Should the entries contain pictures, leave them out and return exactly the lines from the first through the line holding "nas Pastas Fixadas:**".

··· Provided information ···

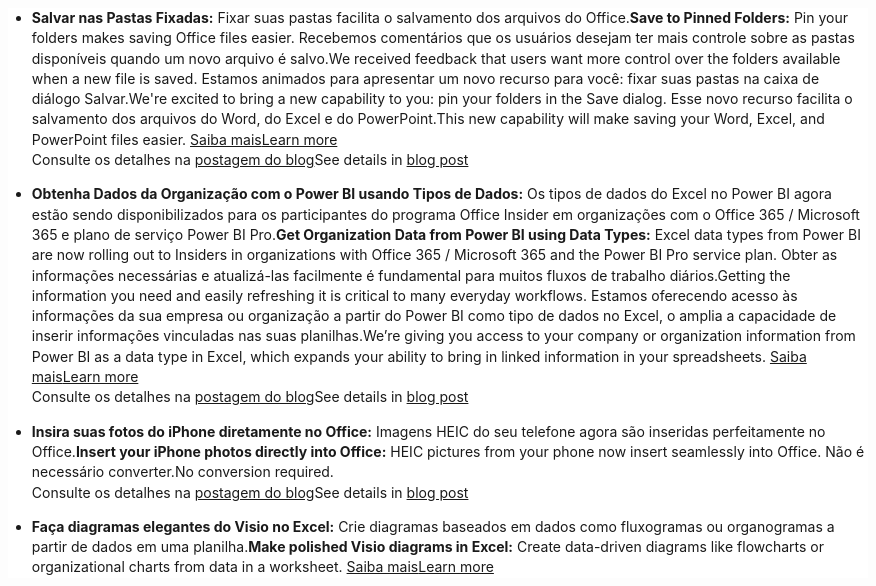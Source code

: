 - <span data-ttu-id="791b1-149">**Salvar nas Pastas Fixadas:** Fixar suas pastas facilita o salvamento dos arquivos do Office.</span><span class="sxs-lookup"><span data-stu-id="791b1-149">**Save to Pinned Folders:** Pin your folders makes saving Office files easier.</span></span>  <span data-ttu-id="791b1-150">Recebemos comentários que os usuários desejam ter mais controle sobre as pastas disponíveis quando um novo arquivo é salvo.</span><span class="sxs-lookup"><span data-stu-id="791b1-150">We received feedback that users want more control over the folders available when a new file is saved.</span></span> <span data-ttu-id="791b1-151">Estamos animados para apresentar um novo recurso para você: fixar suas pastas na caixa de diálogo Salvar.</span><span class="sxs-lookup"><span data-stu-id="791b1-151">We're excited to bring a new capability to you: pin your folders in the Save dialog.</span></span> <span data-ttu-id="791b1-152">Esse novo recurso facilita o salvamento dos arquivos do Word, do Excel e do PowerPoint.</span><span class="sxs-lookup"><span data-stu-id="791b1-152">This new capability will make saving your Word, Excel, and PowerPoint files easier.</span></span> [<span data-ttu-id="791b1-153">Saiba mais</span><span class="sxs-lookup"><span data-stu-id="791b1-153">Learn more</span></span>](https://support.office.com/article/d030c796-2aaa-4c3f-b8fa-6a464531722a)<br /><span data-ttu-id="791b1-154">Consulte os detalhes na [postagem do blog](https://blog-insider.office.com/2020/05/18/pin-your-folders-makes-saving-office-files-easier/)</span><span class="sxs-lookup"><span data-stu-id="791b1-154">See details in [blog post](https://blog-insider.office.com/2020/05/18/pin-your-folders-makes-saving-office-files-easier/)</span></span>

- <span data-ttu-id="791b1-155">**Obtenha Dados da Organização com o Power BI usando Tipos de Dados:** Os tipos de dados do Excel no Power BI agora estão sendo disponibilizados para os participantes do programa Office Insider em organizações com o Office 365 / Microsoft 365 e plano de serviço Power BI Pro.</span><span class="sxs-lookup"><span data-stu-id="791b1-155">**Get Organization Data from Power BI using Data Types:** Excel data types from Power BI are now rolling out to Insiders in organizations with Office 365 / Microsoft 365 and the Power BI Pro service plan.</span></span> <span data-ttu-id="791b1-156">Obter as informações necessárias e atualizá-las facilmente é fundamental para muitos fluxos de trabalho diários.</span><span class="sxs-lookup"><span data-stu-id="791b1-156">Getting the information you need and easily refreshing it is critical to many everyday workflows.</span></span> <span data-ttu-id="791b1-157">Estamos oferecendo acesso às informações da sua empresa ou organização a partir do Power BI como tipo de dados no Excel, o amplia a capacidade de inserir informações vinculadas nas suas planilhas.</span><span class="sxs-lookup"><span data-stu-id="791b1-157">We’re giving you access to your company or organization information from Power BI as a data type in Excel, which expands your ability to bring in linked information in your spreadsheets.</span></span> [<span data-ttu-id="791b1-158">Saiba mais</span><span class="sxs-lookup"><span data-stu-id="791b1-158">Learn more</span></span>](https://support.office.com/article/cd8938ce-f963-444d-b82a-7140848241e9)<br /><span data-ttu-id="791b1-159">Consulte os detalhes na [postagem do blog](https://blog-insider.office.com/2020/06/11/use-power-bi-data-in-excel/)</span><span class="sxs-lookup"><span data-stu-id="791b1-159">See details in [blog post](https://blog-insider.office.com/2020/06/11/use-power-bi-data-in-excel/)</span></span>

- <span data-ttu-id="791b1-160">**Insira suas fotos do iPhone diretamente no Office:** Imagens HEIC do seu telefone agora são inseridas perfeitamente no Office.</span><span class="sxs-lookup"><span data-stu-id="791b1-160">**Insert your iPhone photos directly into Office:** HEIC pictures from your phone now insert seamlessly into Office.</span></span> <span data-ttu-id="791b1-161">Não é necessário converter.</span><span class="sxs-lookup"><span data-stu-id="791b1-161">No conversion required.</span></span><br /><span data-ttu-id="791b1-162">Consulte os detalhes na [postagem do blog](https://insider.office.com/pt-BR/blog/insert-apple-photos-into-office-easily)</span><span class="sxs-lookup"><span data-stu-id="791b1-162">See details in [blog post](https://insider.office.com/pt-BR/blog/insert-apple-photos-into-office-easily)</span></span>

- <span data-ttu-id="791b1-163">**Faça diagramas elegantes do Visio no Excel:** Crie diagramas baseados em dados como fluxogramas ou organogramas a partir de dados em uma planilha.</span><span class="sxs-lookup"><span data-stu-id="791b1-163">**Make polished Visio diagrams in Excel:** Create data-driven diagrams like flowcharts or organizational charts from data in a worksheet.</span></span> [<span data-ttu-id="791b1-164">Saiba mais</span><span class="sxs-lookup"><span data-stu-id="791b1-164">Learn more</span></span>](https://support.office.com/article/bee3b5aa-aaaf-4401-acc6-276b711c763c)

···

● **Result of this exercise**:
Source code

: - <span data-ttu-id="791b1-149">**Salvar nas Pastas Fixadas:** Fixar suas pastas facilita o salvamento dos arquivos do Office.</span><span class="sxs-lookup"><span data-stu-id="791b1-149">**Save to Pinned Folders:** Pin your folders makes saving Office files easier.</span></span>  <span data-ttu-id="791b1-150">Recebemos comentários que os usuários desejam ter mais controle sobre as pastas disponíveis quando um novo arquivo é salvo.</span><span class="sxs-lookup"><span data-stu-id="791b1-150">We received feedback that users want more control over the folders available when a new file is saved.</span></span> <span data-ttu-id="791b1-151">Estamos animados para apresentar um novo recurso para você: fixar suas pastas na caixa de diálogo Salvar.</span><span class="sxs-lookup"><span data-stu-id="791b1-151">We're excited to bring a new capability to you: pin your folders in the Save dialog.</span></span> <span data-ttu-id="791b1-152">Esse novo recurso facilita o salvamento dos arquivos do Word, do Excel e do PowerPoint.</span><span class="sxs-lookup"><span data-stu-id="791b1-152">This new capability will make saving your Word, Excel, and PowerPoint files easier.</span></span> [<span data-ttu-id="791b1-153">Saiba mais</span><span class="sxs-lookup"><span data-stu-id="791b1-153">Learn more</span></span>](https://support.office.com/article/d030c796-2aaa-4c3f-b8fa-6a464531722a)<br /><span data-ttu-id="791b1-154">Consulte os detalhes na [postagem do blog](https://blog-insider.office.com/2020/05/18/pin-your-folders-makes-saving-office-files-easier/)</span><span class="sxs-lookup"><span data-stu-id="791b1-154">See details in [blog post](https://blog-insider.office.com/2020/05/18/pin-your-folders-makes-saving-office-files-easier/)</span></span>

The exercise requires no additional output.